I decided early on in my 1L year at the University at Buffalo School of Law that I wanted my first legal internship experience to be spent in the field of public interest law. There is something undeniably noble and fulfilling about rendering pro bono services with no more intention than to help others in your community, whoever they may be, and wherever that community can be found. I was not immediately sure which aspect of public interest law I would want to pursue, but I did know that I wanted it to be in some area of criminal law, be it for a public defender’s office or a district attorney’s office.
It was not long before I had firmly settled on interning for a district attorney’s office. The aspect of prosecutorial work greatly intrigued me, and working for a district attorney’s office would allow me to serve the county I grew up in. Cayuga County has an Assigned Counsel Program for public defense, so there is no free-standing public defender’s office where I could volunteer. I wanted to serve my home community, so working for the district attorney was the best way to get that experience and accomplish that goal. I was lucky enough to be offered a chance to intern there, and I could not be more grateful.
The office experience was exactly what I was looking for, and the workload to begin was light enough for me to gradually get acclimated to what was specifically expected of me. In addition to drafting briefs and writing motions, the experience I found most helpful was working with dedicated prosecutors who are striving to keep their community safe.
Attending criminal court proceedings was especially enlightening. A significant component of the in-court experience was sitting in on all aspects of the trial process. I distinctly recall one trial in which a just conviction firmly rested on the ability to prove the defendant had a knife on him while he was committing a robbery. The surveillance footage was unfortunately inconclusive to this end, and it was up to the District Attorney to render a masterful legal argument to the jury. By emphasizing the remaining facts at hand and submitting logical and necessary objections on numerous occasions against opposing counsel, the jury was moved to produce a proper verdict.
In conclusion, my summer at the DA’s office is one which I will recall fondly and appreciate, whether or not I decide to work in criminal law after I graduate. I would recommend public interest work, and specifically work at a district attorney’s office, to any law student. I would even recommend such work to students disinterested in criminal law because it is truly fulfilling and instructive.

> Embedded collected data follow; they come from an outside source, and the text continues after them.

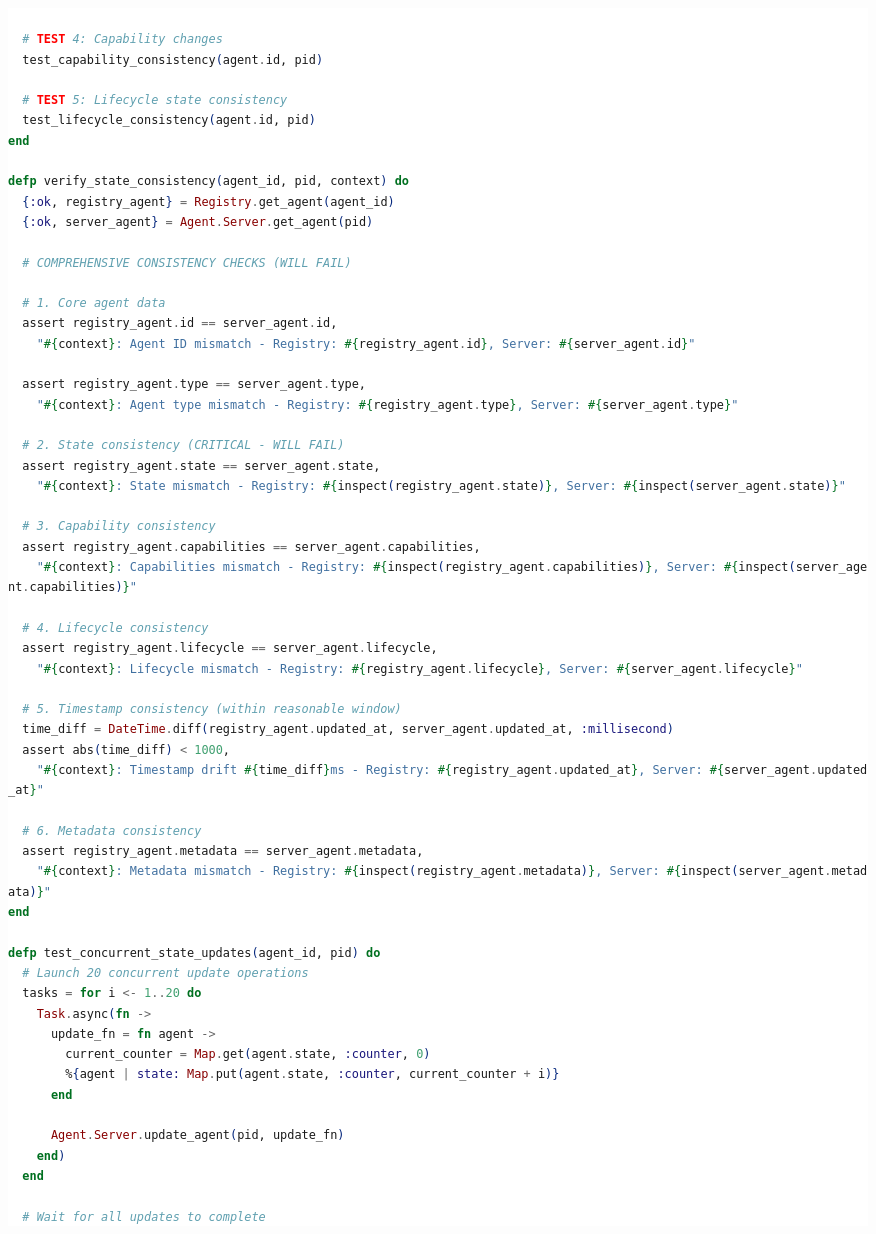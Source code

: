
 ```elixir
  
  # TEST 4: Capability changes
  test_capability_consistency(agent.id, pid)
  
  # TEST 5: Lifecycle state consistency
  test_lifecycle_consistency(agent.id, pid)
end

defp verify_state_consistency(agent_id, pid, context) do
  {:ok, registry_agent} = Registry.get_agent(agent_id)
  {:ok, server_agent} = Agent.Server.get_agent(pid)
  
  # COMPREHENSIVE CONSISTENCY CHECKS (WILL FAIL)
  
  # 1. Core agent data
  assert registry_agent.id == server_agent.id,
    "#{context}: Agent ID mismatch - Registry: #{registry_agent.id}, Server: #{server_agent.id}"
  
  assert registry_agent.type == server_agent.type,
    "#{context}: Agent type mismatch - Registry: #{registry_agent.type}, Server: #{server_agent.type}"
  
  # 2. State consistency (CRITICAL - WILL FAIL)
  assert registry_agent.state == server_agent.state,
    "#{context}: State mismatch - Registry: #{inspect(registry_agent.state)}, Server: #{inspect(server_agent.state)}"
  
  # 3. Capability consistency
  assert registry_agent.capabilities == server_agent.capabilities,
    "#{context}: Capabilities mismatch - Registry: #{inspect(registry_agent.capabilities)}, Server: #{inspect(server_agent.capabilities)}"
  
  # 4. Lifecycle consistency
  assert registry_agent.lifecycle == server_agent.lifecycle,
    "#{context}: Lifecycle mismatch - Registry: #{registry_agent.lifecycle}, Server: #{server_agent.lifecycle}"
  
  # 5. Timestamp consistency (within reasonable window)
  time_diff = DateTime.diff(registry_agent.updated_at, server_agent.updated_at, :millisecond)
  assert abs(time_diff) < 1000,
    "#{context}: Timestamp drift #{time_diff}ms - Registry: #{registry_agent.updated_at}, Server: #{server_agent.updated_at}"
  
  # 6. Metadata consistency
  assert registry_agent.metadata == server_agent.metadata,
    "#{context}: Metadata mismatch - Registry: #{inspect(registry_agent.metadata)}, Server: #{inspect(server_agent.metadata)}"
end

defp test_concurrent_state_updates(agent_id, pid) do
  # Launch 20 concurrent update operations
  tasks = for i <- 1..20 do
    Task.async(fn ->
      update_fn = fn agent ->
        current_counter = Map.get(agent.state, :counter, 0)
        %{agent | state: Map.put(agent.state, :counter, current_counter + i)}
      end
      
      Agent.Server.update_agent(pid, update_fn)
    end)
  end
  
  # Wait for all updates to complete
```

I believe that no matter what preconceptions they may hold when approaching criminal prosecution, they are bound to recognize the immense value of the experience. I am deeply grateful to Dennis Vacco and to the donors of the Summer Public Interest Funding & Fellowship Program for providing me the opportunity.
Name: Nicholas Schmitt ‘24
Name of Fellowship: Honorable Dennis C. Vacco ’78 Summer Fellowship
Placement: Cayuga County District Attorney’s Office
Location: Auburn, NY
One important lesson I have learned from this fellowship: “Always be proactive when starting a new job or position in the legal field. Do not passively wait around for work to come your way. Take the initiative and seek out work from any source you can. Not only does it reflect greatly upon your character, but it ensures you get the most you possibly can out of the position.”